#### [TASK TO COMPLETE]
Using the data below, return all lines in which "where" appears.
+++
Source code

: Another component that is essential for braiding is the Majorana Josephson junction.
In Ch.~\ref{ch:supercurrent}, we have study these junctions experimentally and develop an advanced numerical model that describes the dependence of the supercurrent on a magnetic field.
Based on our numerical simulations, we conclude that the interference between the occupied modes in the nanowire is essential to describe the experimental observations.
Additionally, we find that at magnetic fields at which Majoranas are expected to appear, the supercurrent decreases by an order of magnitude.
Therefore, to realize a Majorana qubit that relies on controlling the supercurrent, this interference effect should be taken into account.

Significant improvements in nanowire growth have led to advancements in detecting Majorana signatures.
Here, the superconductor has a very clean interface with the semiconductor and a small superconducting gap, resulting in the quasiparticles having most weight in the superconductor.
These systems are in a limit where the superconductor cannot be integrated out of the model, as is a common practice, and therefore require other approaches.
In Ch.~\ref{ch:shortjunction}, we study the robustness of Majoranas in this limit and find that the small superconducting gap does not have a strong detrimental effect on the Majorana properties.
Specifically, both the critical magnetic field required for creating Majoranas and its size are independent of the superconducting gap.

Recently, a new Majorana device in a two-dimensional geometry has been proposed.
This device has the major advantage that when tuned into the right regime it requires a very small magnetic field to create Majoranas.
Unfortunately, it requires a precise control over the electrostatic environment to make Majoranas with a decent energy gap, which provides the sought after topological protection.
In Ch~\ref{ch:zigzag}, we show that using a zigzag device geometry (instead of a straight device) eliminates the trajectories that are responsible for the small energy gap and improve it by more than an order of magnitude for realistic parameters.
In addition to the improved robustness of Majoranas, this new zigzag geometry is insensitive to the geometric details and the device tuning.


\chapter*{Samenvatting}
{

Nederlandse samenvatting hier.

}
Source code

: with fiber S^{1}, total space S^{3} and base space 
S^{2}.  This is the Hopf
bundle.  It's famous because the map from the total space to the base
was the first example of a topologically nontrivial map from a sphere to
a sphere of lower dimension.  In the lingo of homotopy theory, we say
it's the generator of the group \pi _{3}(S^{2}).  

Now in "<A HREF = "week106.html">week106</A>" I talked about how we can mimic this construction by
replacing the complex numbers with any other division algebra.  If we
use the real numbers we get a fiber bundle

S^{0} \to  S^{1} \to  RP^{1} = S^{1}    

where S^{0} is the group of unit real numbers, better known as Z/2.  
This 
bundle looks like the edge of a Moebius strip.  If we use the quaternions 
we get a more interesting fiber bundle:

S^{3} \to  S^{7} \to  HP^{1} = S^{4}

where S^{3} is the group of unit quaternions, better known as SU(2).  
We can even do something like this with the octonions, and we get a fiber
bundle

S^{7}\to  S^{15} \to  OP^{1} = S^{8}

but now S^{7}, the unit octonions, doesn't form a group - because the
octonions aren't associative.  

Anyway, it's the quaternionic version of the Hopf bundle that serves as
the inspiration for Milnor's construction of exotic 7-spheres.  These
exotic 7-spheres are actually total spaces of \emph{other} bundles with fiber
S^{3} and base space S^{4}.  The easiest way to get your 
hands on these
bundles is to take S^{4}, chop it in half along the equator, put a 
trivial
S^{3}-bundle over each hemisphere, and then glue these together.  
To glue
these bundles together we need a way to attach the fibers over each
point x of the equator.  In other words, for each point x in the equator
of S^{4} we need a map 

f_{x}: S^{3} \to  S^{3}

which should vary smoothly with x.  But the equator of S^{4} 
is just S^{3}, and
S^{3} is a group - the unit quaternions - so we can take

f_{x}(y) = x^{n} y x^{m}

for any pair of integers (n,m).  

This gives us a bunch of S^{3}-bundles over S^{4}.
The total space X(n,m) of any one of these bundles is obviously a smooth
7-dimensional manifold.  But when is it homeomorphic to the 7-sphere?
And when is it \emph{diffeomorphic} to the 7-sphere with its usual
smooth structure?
+++
#### [ANSWER TO THE EXERCISE]
These systems are in a limit where the superconductor cannot be integrated out of the model, as is a common practice, and therefore require other approaches.
where S^{0} is the group of unit real numbers, better known as Z/2.  
where S^{3} is the group of unit quaternions, better known as SU(2).  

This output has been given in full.